Centrinho de Ilhabela (SP): história e cultura à beira-mar

O centrinho de Ilhabela, região histórica carinhosamente chamado de “Vila”, é um daqueles lugares que convidam a desacelerar enquanto caminha pelas ruas de paralelepípedo, entre lojas coloridas, restaurantes, construções antigas e o vai e vem dos moradores e turistas. É onde a história, a cultura caiçara e a vida local se encontram.

Qual a melhor parte de Ilhabela?

Ilhabela é conhecida principalmente pelas praias, algumas delas paradisíacas, principalmente por estarem fora da parte mais urbana e em áreas cercadas por natureza. Há também cachoeiras. Mas é um destino que tem também opções históricas, religiosas, culturais, gastronômicas e mais…

A melhor parte vai depender daquilo que cada um mais gosta ou até mesmo do tempo disponível. No meu caso, como foi um passeio curto, optei por ficar no centrinho histórico, parte que é chamada de Vila e que reúne alguns atrativos.

Como chegar a Ilhabela

O trajeto para Ilhabela é feito nas balsas que saem de São Sebastião. Ao chegar no píer, seguindo um pouquinho há um posto de informações turísticas, onde funcionários informam como ir para o centrinho (Vila). Foi um funcionário que me indicou onde ficava o ponto de ônibus e as melhores linhas. Quem quiser algo mais rápido e prático, pode pegar um táxi (há alguns no píer) ou chamar um uber.

Eu fui de ônibus mesmo, vendo pela janela a cidade de um lado e o mar do outro. Para saber onde descer, é só avisar ao motorista – a maioria das pessoas estava indo para o centrinho, não tinha erro.

No entanto, errei. Desci um pouco antes (mas faz de conta que foi proposital para poder caminhar um pouco pela orla que é muito agradável). E não demorei a chegar de fato ao centrinho para seguir o roteirinho de passeios que eu tinha planejado.

O que fazer no centrinho de Ilhabela

Estive lá apenas um dia, em um bate e volta saindo de Caraguatatuba. Mesmo sendo pouco tempo, deu para conhecer vários pontos, pois ficam próximos, um ótimo passeio para ser feito a pé. Confira a seguir o que conheci por lá!

Igreja Matriz Nossa Senhora D’Ajuda e Bonsucesso

O charme do lugar começa pela arquitetura colonial preservada. A Igreja Matriz Nossa Senhora D’Ajuda e Bonsucesso, datada do século XIX, é um dos principais pontos de referência, com sua fachada branca e azul contrastando com o céu e o verde ao redor.

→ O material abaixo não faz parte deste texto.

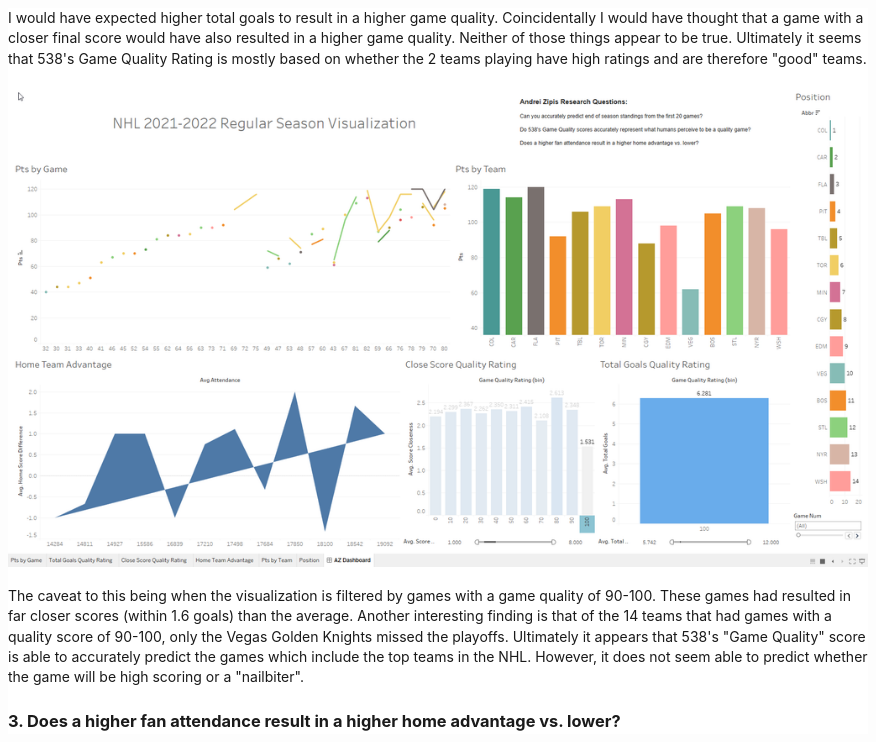 
I would have expected higher total goals to result in a higher game quality. Coincidentally I would have thought that a game with a closer final score would have also resulted in a higher game quality. Neither of those things appear to be true. Ultimately it seems that 538's Game Quality Rating is mostly based on whether the 2 teams playing have high ratings and are therefore "good" teams.

![Quality vs Close Score Plot](images/AZ_Q2_quality_bin100.png)

The caveat to this being when the visualization is filtered by games with a game quality of 90-100. These games had resulted in far closer scores (within 1.6 goals) than the average. Another interesting finding is that of the 14 teams that had games with a quality score of 90-100, only the Vegas Golden Knights missed the playoffs. Ultimately it appears that 538's "Game Quality" score is able to accurately predict the games which include the top teams in the NHL. However, it does not seem able to predict whether the game will be high scoring or a "nailbiter".

### 3. Does a higher fan attendance result in a higher home advantage vs. lower?
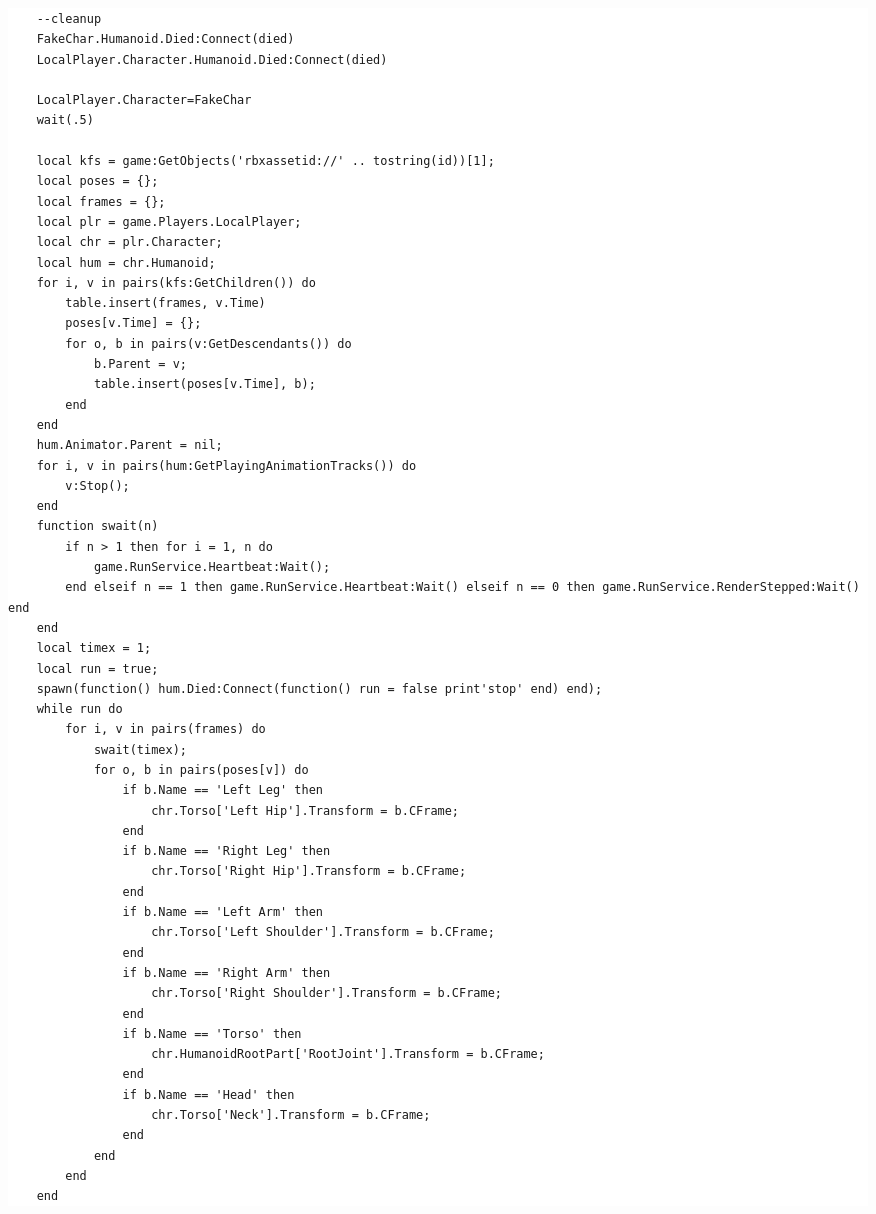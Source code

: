         --cleanup
        FakeChar.Humanoid.Died:Connect(died)
        LocalPlayer.Character.Humanoid.Died:Connect(died)

        LocalPlayer.Character=FakeChar
        wait(.5)

        local kfs = game:GetObjects('rbxassetid://' .. tostring(id))[1];
        local poses = {};
        local frames = {};
        local plr = game.Players.LocalPlayer;
        local chr = plr.Character;
        local hum = chr.Humanoid;
        for i, v in pairs(kfs:GetChildren()) do
            table.insert(frames, v.Time)
            poses[v.Time] = {};
            for o, b in pairs(v:GetDescendants()) do
                b.Parent = v;
                table.insert(poses[v.Time], b);
            end
        end
        hum.Animator.Parent = nil;
        for i, v in pairs(hum:GetPlayingAnimationTracks()) do
            v:Stop();
        end
        function swait(n)
            if n > 1 then for i = 1, n do
                game.RunService.Heartbeat:Wait();
            end elseif n == 1 then game.RunService.Heartbeat:Wait() elseif n == 0 then game.RunService.RenderStepped:Wait() end
        end
        local timex = 1;
        local run = true;
        spawn(function() hum.Died:Connect(function() run = false print'stop' end) end);
        while run do
            for i, v in pairs(frames) do
                swait(timex);
                for o, b in pairs(poses[v]) do
                    if b.Name == 'Left Leg' then
                        chr.Torso['Left Hip'].Transform = b.CFrame;
                    end
                    if b.Name == 'Right Leg' then
                        chr.Torso['Right Hip'].Transform = b.CFrame;
                    end
                    if b.Name == 'Left Arm' then
                        chr.Torso['Left Shoulder'].Transform = b.CFrame;
                    end
                    if b.Name == 'Right Arm' then
                        chr.Torso['Right Shoulder'].Transform = b.CFrame;
                    end
                    if b.Name == 'Torso' then
                        chr.HumanoidRootPart['RootJoint'].Transform = b.CFrame;
                    end
                    if b.Name == 'Head' then
                        chr.Torso['Neck'].Transform = b.CFrame;
                    end
                end
            end
        end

Fica no alto de uma escadaria, em frente tem uma escultura de Cristo crucificado.

Museu Náutico

Ao lado da igreja fica a antiga Cadeia e Fórum, hoje desativada. A construção tem mais de 200 anos e abriga um museu náutico, com exposição. Também serve como porta de entrada para o Parque Estadual Ilhabela. O local oferece fotos, vídeos e peças históricas que mostram a importância e a biodiversidade dessa gigantesca área de preservação.

Rua do Meio

No centrinho de Ilhabela um dos destaques, na minha opinião, é essa rua fechada para trânsito, aberta para pedestres, cheia de lojinhas e restaurantes, um local charmoso e bem agradável.

Espaço Cultural Waldemar Belisário

Também conhecido como Espaço Cultural da Vila, reúne exposições sobre a cultura caiçara, peças do Museu Náutico de Ilhabela e obras de artistas locais, valorizando a identidade da ilha e sua forte ligação com o mar. Foi um lugar que me surpreendeu, principalmente quando li a história de Waldemar Belisário, que da nome ao local.

Praça Central e Píer da Vila

A Praça Cel. Julião, conhecida como Praça Central, fica à beira-mar, tem muito verde e uma fonte e um marco do antigo Pelourinho. Outro ponto que vale uma passadinha é o Píer da Vila, ótimo para caminhar e tirar fotos. Na orla ficam também alguns canhões portugueses do século XIX que eram usados para defesa.

Fundaci

Casarão da Fundação Arte e Cultura de Ilhabela (Fundaci), com exposição e venda de artesanato de comunidades tradicionais, além da construção em si que é histórica, preservada e chama a atenção.

Dependendo da data, você pode dar sorte de se deparar com o tradicional Baile dos Congos, uma manifestação folclórica que percorre as ruas do centrinho de Ilhabela com danças, tambores e vestimentas típicas, uma verdadeira imersão na cultura local.